What you are asked to do: Retyping the records exactly, down to the last line, is the whole job.

Segment Start: Entries shown

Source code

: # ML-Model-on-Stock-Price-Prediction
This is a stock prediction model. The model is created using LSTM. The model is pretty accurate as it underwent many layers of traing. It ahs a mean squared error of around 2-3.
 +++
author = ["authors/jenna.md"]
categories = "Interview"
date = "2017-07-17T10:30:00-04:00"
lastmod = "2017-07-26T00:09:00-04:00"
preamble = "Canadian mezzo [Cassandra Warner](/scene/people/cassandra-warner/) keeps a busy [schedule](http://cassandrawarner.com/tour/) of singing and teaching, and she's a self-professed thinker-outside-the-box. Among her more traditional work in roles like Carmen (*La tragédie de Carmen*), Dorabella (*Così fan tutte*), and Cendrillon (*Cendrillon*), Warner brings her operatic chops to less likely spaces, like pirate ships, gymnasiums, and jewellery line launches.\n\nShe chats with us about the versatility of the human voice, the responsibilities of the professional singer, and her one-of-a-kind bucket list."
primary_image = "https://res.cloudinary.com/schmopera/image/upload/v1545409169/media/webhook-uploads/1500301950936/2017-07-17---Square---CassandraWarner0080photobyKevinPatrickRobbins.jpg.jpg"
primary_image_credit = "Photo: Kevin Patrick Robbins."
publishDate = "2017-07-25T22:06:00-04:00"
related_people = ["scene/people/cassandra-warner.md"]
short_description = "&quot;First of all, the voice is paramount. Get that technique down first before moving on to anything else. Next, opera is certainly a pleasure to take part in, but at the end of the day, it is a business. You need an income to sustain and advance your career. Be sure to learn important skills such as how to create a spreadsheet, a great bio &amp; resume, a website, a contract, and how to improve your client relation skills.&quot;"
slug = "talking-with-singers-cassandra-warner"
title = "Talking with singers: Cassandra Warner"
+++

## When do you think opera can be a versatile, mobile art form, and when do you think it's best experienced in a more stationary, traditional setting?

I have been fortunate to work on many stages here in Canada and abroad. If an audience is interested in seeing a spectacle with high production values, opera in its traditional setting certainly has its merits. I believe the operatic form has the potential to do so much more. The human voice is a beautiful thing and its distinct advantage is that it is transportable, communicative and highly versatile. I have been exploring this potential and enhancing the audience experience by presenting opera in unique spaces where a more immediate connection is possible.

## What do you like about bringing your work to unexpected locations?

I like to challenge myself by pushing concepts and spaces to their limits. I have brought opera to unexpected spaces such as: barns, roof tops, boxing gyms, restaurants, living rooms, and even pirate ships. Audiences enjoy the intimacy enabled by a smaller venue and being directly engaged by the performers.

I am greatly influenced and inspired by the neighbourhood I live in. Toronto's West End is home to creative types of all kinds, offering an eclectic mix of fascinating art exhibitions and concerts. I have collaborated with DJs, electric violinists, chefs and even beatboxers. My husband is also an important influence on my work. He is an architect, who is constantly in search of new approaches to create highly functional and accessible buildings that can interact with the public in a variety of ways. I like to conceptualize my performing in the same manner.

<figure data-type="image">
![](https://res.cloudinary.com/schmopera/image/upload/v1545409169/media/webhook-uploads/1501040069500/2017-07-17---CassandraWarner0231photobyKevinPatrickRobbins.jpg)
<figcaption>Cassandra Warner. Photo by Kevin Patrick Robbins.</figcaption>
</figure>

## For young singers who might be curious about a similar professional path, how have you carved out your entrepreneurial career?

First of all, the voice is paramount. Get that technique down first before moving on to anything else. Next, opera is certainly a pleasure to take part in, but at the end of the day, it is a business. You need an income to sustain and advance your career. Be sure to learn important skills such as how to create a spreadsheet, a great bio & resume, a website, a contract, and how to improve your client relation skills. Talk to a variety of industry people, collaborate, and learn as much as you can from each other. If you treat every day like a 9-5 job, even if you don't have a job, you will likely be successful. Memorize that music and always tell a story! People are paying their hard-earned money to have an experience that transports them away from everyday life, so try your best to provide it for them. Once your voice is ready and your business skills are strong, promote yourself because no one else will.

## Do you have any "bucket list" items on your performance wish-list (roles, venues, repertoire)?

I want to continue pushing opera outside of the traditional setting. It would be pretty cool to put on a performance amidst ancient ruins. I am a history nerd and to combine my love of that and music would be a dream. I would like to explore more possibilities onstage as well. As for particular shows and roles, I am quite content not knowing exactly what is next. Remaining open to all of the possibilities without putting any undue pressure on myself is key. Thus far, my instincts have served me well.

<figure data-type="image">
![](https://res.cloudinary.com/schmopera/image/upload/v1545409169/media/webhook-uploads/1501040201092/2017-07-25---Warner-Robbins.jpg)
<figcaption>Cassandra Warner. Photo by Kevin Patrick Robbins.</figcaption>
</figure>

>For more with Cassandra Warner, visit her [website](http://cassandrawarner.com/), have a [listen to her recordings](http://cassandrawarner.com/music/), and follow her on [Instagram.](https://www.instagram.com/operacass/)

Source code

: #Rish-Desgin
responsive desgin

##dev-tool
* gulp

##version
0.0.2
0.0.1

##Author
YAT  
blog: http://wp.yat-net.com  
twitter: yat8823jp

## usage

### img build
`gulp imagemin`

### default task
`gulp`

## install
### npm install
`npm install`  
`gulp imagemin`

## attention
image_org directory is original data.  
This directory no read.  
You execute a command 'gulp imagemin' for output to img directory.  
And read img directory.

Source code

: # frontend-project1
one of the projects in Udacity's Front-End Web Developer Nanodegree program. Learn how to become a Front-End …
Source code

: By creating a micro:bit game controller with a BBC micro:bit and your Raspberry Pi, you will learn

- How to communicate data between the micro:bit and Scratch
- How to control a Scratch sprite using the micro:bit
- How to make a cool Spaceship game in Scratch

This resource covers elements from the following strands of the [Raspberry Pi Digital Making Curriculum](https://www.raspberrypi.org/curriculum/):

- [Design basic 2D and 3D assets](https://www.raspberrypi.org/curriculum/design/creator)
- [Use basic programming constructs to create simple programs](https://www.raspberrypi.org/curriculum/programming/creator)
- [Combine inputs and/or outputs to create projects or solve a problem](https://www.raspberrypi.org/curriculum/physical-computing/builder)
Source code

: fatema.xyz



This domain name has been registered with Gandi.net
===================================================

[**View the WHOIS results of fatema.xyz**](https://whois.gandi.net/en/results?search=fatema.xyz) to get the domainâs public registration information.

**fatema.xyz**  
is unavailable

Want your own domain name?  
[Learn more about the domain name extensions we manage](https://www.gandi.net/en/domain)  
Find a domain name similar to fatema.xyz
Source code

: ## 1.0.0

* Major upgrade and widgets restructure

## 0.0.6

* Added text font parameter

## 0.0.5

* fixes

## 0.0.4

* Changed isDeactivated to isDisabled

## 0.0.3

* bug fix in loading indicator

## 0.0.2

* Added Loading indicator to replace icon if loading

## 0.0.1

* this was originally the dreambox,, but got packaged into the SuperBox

Segment End: Entries shown

Written response:
Source code

: # ML-Model-on-Stock-Price-Prediction
This is a stock prediction model. The model is created using LSTM. The model is pretty accurate as it underwent many layers of traing. It ahs a mean squared error of around 2-3.
 +++
author = ["authors/jenna.md"]
categories = "Interview"
date = "2017-07-17T10:30:00-04:00"
lastmod = "2017-07-26T00:09:00-04:00"
preamble = "Canadian mezzo [Cassandra Warner](/scene/people/cassandra-warner/) keeps a busy [schedule](http://cassandrawarner.com/tour/) of singing and teaching, and she's a self-professed thinker-outside-the-box. Among her more traditional work in roles like Carmen (*La tragédie de Carmen*), Dorabella (*Così fan tutte*), and Cendrillon (*Cendrillon*), Warner brings her operatic chops to less likely spaces, like pirate ships, gymnasiums, and jewellery line launches.\n\nShe chats with us about the versatility of the human voice, the responsibilities of the professional singer, and her one-of-a-kind bucket list."
primary_image = "https://res.cloudinary.com/schmopera/image/upload/v1545409169/media/webhook-uploads/1500301950936/2017-07-17---Square---CassandraWarner0080photobyKevinPatrickRobbins.jpg.jpg"
primary_image_credit = "Photo: Kevin Patrick Robbins."
publishDate = "2017-07-25T22:06:00-04:00"
related_people = ["scene/people/cassandra-warner.md"]
short_description = "&quot;First of all, the voice is paramount. Get that technique down first before moving on to anything else. Next, opera is certainly a pleasure to take part in, but at the end of the day, it is a business. You need an income to sustain and advance your career. Be sure to learn important skills such as how to create a spreadsheet, a great bio &amp; resume, a website, a contract, and how to improve your client relation skills.&quot;"
slug = "talking-with-singers-cassandra-warner"
title = "Talking with singers: Cassandra Warner"
+++

## When do you think opera can be a versatile, mobile art form, and when do you think it's best experienced in a more stationary, traditional setting?

I have been fortunate to work on many stages here in Canada and abroad. If an audience is interested in seeing a spectacle with high production values, opera in its traditional setting certainly has its merits. I believe the operatic form has the potential to do so much more. The human voice is a beautiful thing and its distinct advantage is that it is transportable, communicative and highly versatile. I have been exploring this potential and enhancing the audience experience by presenting opera in unique spaces where a more immediate connection is possible.

## What do you like about bringing your work to unexpected locations?

I like to challenge myself by pushing concepts and spaces to their limits. I have brought opera to unexpected spaces such as: barns, roof tops, boxing gyms, restaurants, living rooms, and even pirate ships. Audiences enjoy the intimacy enabled by a smaller venue and being directly engaged by the performers.

I am greatly influenced and inspired by the neighbourhood I live in. Toronto's West End is home to creative types of all kinds, offering an eclectic mix of fascinating art exhibitions and concerts. I have collaborated with DJs, electric violinists, chefs and even beatboxers. My husband is also an important influence on my work. He is an architect, who is constantly in search of new approaches to create highly functional and accessible buildings that can interact with the public in a variety of ways. I like to conceptualize my performing in the same manner.

<figure data-type="image">
![](https://res.cloudinary.com/schmopera/image/upload/v1545409169/media/webhook-uploads/1501040069500/2017-07-17---CassandraWarner0231photobyKevinPatrickRobbins.jpg)
<figcaption>Cassandra Warner. Photo by Kevin Patrick Robbins.</figcaption>
</figure>

## For young singers who might be curious about a similar professional path, how have you carved out your entrepreneurial career?

First of all, the voice is paramount. Get that technique down first before moving on to anything else. Next, opera is certainly a pleasure to take part in, but at the end of the day, it is a business. You need an income to sustain and advance your career. Be sure to learn important skills such as how to create a spreadsheet, a great bio & resume, a website, a contract, and how to improve your client relation skills. Talk to a variety of industry people, collaborate, and learn as much as you can from each other. If you treat every day like a 9-5 job, even if you don't have a job, you will likely be successful. Memorize that music and always tell a story! People are paying their hard-earned money to have an experience that transports them away from everyday life, so try your best to provide it for them. Once your voice is ready and your business skills are strong, promote yourself because no one else will.

## Do you have any "bucket list" items on your performance wish-list (roles, venues, repertoire)?

I want to continue pushing opera outside of the traditional setting. It would be pretty cool to put on a performance amidst ancient ruins. I am a history nerd and to combine my love of that and music would be a dream. I would like to explore more possibilities onstage as well. As for particular shows and roles, I am quite content not knowing exactly what is next. Remaining open to all of the possibilities without putting any undue pressure on myself is key. Thus far, my instincts have served me well.

<figure data-type="image">
![](https://res.cloudinary.com/schmopera/image/upload/v1545409169/media/webhook-uploads/1501040201092/2017-07-25---Warner-Robbins.jpg)
<figcaption>Cassandra Warner. Photo by Kevin Patrick Robbins.</figcaption>
</figure>

>For more with Cassandra Warner, visit her [website](http://cassandrawarner.com/), have a [listen to her recordings](http://cassandrawarner.com/music/), and follow her on [Instagram.](https://www.instagram.com/operacass/)

Source code

: #Rish-Desgin
responsive desgin

##dev-tool
* gulp

##version
0.0.2
0.0.1

##Author
YAT  
blog: http://wp.yat-net.com  
twitter: yat8823jp

## usage

### img build
`gulp imagemin`

### default task
`gulp`

## install
### npm install
`npm install`  
`gulp imagemin`

## attention
image_org directory is original data.  
This directory no read.  
You execute a command 'gulp imagemin' for output to img directory.  
And read img directory.

Source code

: # frontend-project1
one of the projects in Udacity's Front-End Web Developer Nanodegree program. Learn how to become a Front-End …
Source code

: By creating a micro:bit game controller with a BBC micro:bit and your Raspberry Pi, you will learn

- How to communicate data between the micro:bit and Scratch
- How to control a Scratch sprite using the micro:bit
- How to make a cool Spaceship game in Scratch

This resource covers elements from the following strands of the [Raspberry Pi Digital Making Curriculum](https://www.raspberrypi.org/curriculum/):

- [Design basic 2D and 3D assets](https://www.raspberrypi.org/curriculum/design/creator)
- [Use basic programming constructs to create simple programs](https://www.raspberrypi.org/curriculum/programming/creator)
- [Combine inputs and/or outputs to create projects or solve a problem](https://www.raspberrypi.org/curriculum/physical-computing/builder)
Source code

: fatema.xyz



This domain name has been registered with Gandi.net
===================================================

[**View the WHOIS results of fatema.xyz**](https://whois.gandi.net/en/results?search=fatema.xyz) to get the domainâs public registration information.

**fatema.xyz**  
is unavailable

Want your own domain name?  
[Learn more about the domain name extensions we manage](https://www.gandi.net/en/domain)  
Find a domain name similar to fatema.xyz
Source code

: ## 1.0.0

* Major upgrade and widgets restructure

## 0.0.6

* Added text font parameter

## 0.0.5

* fixes

## 0.0.4

* Changed isDeactivated to isDisabled

## 0.0.3

* bug fix in loading indicator

## 0.0.2

* Added Loading indicator to replace icon if loading

## 0.0.1

* this was originally the dreambox,, but got packaged into the SuperBox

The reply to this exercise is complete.